PROBLEM TO WORK ON. Word for word, return every record.

Saved data entries
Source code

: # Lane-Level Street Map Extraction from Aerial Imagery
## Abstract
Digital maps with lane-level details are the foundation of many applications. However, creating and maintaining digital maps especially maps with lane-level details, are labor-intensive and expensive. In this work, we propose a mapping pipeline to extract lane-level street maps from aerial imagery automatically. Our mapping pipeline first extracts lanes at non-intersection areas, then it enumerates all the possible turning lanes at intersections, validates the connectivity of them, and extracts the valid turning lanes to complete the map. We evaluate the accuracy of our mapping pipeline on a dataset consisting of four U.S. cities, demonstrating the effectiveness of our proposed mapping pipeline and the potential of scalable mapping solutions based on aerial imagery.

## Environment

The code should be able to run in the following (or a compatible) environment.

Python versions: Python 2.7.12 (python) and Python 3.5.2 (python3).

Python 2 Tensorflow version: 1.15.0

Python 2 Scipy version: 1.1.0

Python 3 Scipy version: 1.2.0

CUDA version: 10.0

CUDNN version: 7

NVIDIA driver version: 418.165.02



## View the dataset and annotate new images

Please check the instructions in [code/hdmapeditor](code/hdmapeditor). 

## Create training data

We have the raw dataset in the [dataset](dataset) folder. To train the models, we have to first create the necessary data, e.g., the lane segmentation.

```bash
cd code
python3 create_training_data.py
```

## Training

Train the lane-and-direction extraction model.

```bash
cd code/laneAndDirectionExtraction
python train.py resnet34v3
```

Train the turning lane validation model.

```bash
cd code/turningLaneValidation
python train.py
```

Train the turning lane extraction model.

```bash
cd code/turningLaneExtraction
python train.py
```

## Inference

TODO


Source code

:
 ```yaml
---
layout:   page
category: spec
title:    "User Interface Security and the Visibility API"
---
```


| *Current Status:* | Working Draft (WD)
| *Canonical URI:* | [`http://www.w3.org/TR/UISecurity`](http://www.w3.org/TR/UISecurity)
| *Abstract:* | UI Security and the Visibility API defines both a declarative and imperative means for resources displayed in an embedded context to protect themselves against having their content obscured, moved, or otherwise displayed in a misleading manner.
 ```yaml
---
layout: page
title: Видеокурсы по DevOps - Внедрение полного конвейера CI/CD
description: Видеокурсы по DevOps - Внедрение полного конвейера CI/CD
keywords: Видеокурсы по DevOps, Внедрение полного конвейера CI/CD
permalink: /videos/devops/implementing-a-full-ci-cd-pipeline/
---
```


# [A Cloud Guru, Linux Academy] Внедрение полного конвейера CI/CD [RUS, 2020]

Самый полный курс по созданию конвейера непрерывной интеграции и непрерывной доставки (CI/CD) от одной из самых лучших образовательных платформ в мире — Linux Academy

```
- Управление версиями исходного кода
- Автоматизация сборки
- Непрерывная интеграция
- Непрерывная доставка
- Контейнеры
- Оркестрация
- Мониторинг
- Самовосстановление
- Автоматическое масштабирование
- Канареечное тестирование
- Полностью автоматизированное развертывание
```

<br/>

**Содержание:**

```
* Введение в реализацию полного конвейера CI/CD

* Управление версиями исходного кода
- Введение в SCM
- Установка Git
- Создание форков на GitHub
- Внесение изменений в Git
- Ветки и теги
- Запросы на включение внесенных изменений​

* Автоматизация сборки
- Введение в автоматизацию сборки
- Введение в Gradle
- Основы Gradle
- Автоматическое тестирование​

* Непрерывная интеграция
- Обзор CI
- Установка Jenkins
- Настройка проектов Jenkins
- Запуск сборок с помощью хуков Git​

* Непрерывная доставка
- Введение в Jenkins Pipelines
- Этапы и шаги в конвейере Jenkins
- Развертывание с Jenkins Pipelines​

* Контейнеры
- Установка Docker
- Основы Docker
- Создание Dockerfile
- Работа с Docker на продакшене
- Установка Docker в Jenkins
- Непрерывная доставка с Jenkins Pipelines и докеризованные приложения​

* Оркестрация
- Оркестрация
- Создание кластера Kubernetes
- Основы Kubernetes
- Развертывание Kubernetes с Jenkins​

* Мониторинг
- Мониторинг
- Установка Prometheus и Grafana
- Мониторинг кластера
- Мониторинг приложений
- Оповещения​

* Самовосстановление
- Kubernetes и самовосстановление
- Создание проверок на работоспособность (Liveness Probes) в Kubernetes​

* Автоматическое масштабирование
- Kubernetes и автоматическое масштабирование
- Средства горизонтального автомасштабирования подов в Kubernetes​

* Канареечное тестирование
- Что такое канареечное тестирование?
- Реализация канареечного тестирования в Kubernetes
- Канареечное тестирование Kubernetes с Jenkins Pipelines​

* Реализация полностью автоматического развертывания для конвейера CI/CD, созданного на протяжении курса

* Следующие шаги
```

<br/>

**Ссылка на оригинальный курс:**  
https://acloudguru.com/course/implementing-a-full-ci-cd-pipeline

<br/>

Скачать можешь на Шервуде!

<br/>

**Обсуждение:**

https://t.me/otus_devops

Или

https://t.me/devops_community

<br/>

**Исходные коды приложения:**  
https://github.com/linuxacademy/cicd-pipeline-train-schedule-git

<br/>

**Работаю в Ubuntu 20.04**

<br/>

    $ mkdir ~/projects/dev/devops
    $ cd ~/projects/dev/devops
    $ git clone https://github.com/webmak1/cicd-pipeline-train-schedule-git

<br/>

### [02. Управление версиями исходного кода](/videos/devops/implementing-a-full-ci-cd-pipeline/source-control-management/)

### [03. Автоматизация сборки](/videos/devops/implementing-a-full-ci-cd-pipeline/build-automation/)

SOLUTION TO THIS TASK.
Source code

: # Lane-Level Street Map Extraction from Aerial Imagery
## Abstract
Digital maps with lane-level details are the foundation of many applications. However, creating and maintaining digital maps especially maps with lane-level details, are labor-intensive and expensive. In this work, we propose a mapping pipeline to extract lane-level street maps from aerial imagery automatically. Our mapping pipeline first extracts lanes at non-intersection areas, then it enumerates all the possible turning lanes at intersections, validates the connectivity of them, and extracts the valid turning lanes to complete the map. We evaluate the accuracy of our mapping pipeline on a dataset consisting of four U.S. cities, demonstrating the effectiveness of our proposed mapping pipeline and the potential of scalable mapping solutions based on aerial imagery.

## Environment

The code should be able to run in the following (or a compatible) environment.

Python versions: Python 2.7.12 (python) and Python 3.5.2 (python3).

Python 2 Tensorflow version: 1.15.0

Python 2 Scipy version: 1.1.0

Python 3 Scipy version: 1.2.0

CUDA version: 10.0

CUDNN version: 7

NVIDIA driver version: 418.165.02



## View the dataset and annotate new images

Please check the instructions in [code/hdmapeditor](code/hdmapeditor). 

## Create training data

We have the raw dataset in the [dataset](dataset) folder. To train the models, we have to first create the necessary data, e.g., the lane segmentation.

```bash
cd code
python3 create_training_data.py
```

## Training

Train the lane-and-direction extraction model.

```bash
cd code/laneAndDirectionExtraction
python train.py resnet34v3
```

Train the turning lane validation model.

```bash
cd code/turningLaneValidation
python train.py
```

Train the turning lane extraction model.

```bash
cd code/turningLaneExtraction
python train.py
```

## Inference

TODO


Source code

:
 ```yaml
---
layout:   page
category: spec
title:    "User Interface Security and the Visibility API"
---
```


| *Current Status:* | Working Draft (WD)
| *Canonical URI:* | [`http://www.w3.org/TR/UISecurity`](http://www.w3.org/TR/UISecurity)
| *Abstract:* | UI Security and the Visibility API defines both a declarative and imperative means for resources displayed in an embedded context to protect themselves against having their content obscured, moved, or otherwise displayed in a misleading manner.
 ```yaml
---
layout: page
title: Видеокурсы по DevOps - Внедрение полного конвейера CI/CD
description: Видеокурсы по DevOps - Внедрение полного конвейера CI/CD
keywords: Видеокурсы по DevOps, Внедрение полного конвейера CI/CD
permalink: /videos/devops/implementing-a-full-ci-cd-pipeline/
---
```


# [A Cloud Guru, Linux Academy] Внедрение полного конвейера CI/CD [RUS, 2020]

Самый полный курс по созданию конвейера непрерывной интеграции и непрерывной доставки (CI/CD) от одной из самых лучших образовательных платформ в мире — Linux Academy

```
- Управление версиями исходного кода
- Автоматизация сборки
- Непрерывная интеграция
- Непрерывная доставка
- Контейнеры
- Оркестрация
- Мониторинг
- Самовосстановление
- Автоматическое масштабирование
- Канареечное тестирование
- Полностью автоматизированное развертывание
```

<br/>

**Содержание:**

```
* Введение в реализацию полного конвейера CI/CD

* Управление версиями исходного кода
- Введение в SCM
- Установка Git
- Создание форков на GitHub
- Внесение изменений в Git
- Ветки и теги
- Запросы на включение внесенных изменений​

* Автоматизация сборки
- Введение в автоматизацию сборки
- Введение в Gradle
- Основы Gradle
- Автоматическое тестирование​

* Непрерывная интеграция
- Обзор CI
- Установка Jenkins
- Настройка проектов Jenkins
- Запуск сборок с помощью хуков Git​

* Непрерывная доставка
- Введение в Jenkins Pipelines
- Этапы и шаги в конвейере Jenkins
- Развертывание с Jenkins Pipelines​

* Контейнеры
- Установка Docker
- Основы Docker
- Создание Dockerfile
- Работа с Docker на продакшене
- Установка Docker в Jenkins
- Непрерывная доставка с Jenkins Pipelines и докеризованные приложения​

* Оркестрация
- Оркестрация
- Создание кластера Kubernetes
- Основы Kubernetes
- Развертывание Kubernetes с Jenkins​

* Мониторинг
- Мониторинг
- Установка Prometheus и Grafana
- Мониторинг кластера
- Мониторинг приложений
- Оповещения​

* Самовосстановление
- Kubernetes и самовосстановление
- Создание проверок на работоспособность (Liveness Probes) в Kubernetes​

* Автоматическое масштабирование
- Kubernetes и автоматическое масштабирование
- Средства горизонтального автомасштабирования подов в Kubernetes​

* Канареечное тестирование
- Что такое канареечное тестирование?
- Реализация канареечного тестирования в Kubernetes
- Канареечное тестирование Kubernetes с Jenkins Pipelines​

* Реализация полностью автоматического развертывания для конвейера CI/CD, созданного на протяжении курса

* Следующие шаги
```

<br/>

**Ссылка на оригинальный курс:**  
https://acloudguru.com/course/implementing-a-full-ci-cd-pipeline

<br/>

Скачать можешь на Шервуде!

<br/>

**Обсуждение:**

https://t.me/otus_devops

Или

https://t.me/devops_community

<br/>

**Исходные коды приложения:**  
https://github.com/linuxacademy/cicd-pipeline-train-schedule-git

<br/>

**Работаю в Ubuntu 20.04**

<br/>

    $ mkdir ~/projects/dev/devops
    $ cd ~/projects/dev/devops
    $ git clone https://github.com/webmak1/cicd-pipeline-train-schedule-git

<br/>

### [02. Управление версиями исходного кода](/videos/devops/implementing-a-full-ci-cd-pipeline/source-control-management/)

### [03. Автоматизация сборки](/videos/devops/implementing-a-full-ci-cd-pipeline/build-automation/)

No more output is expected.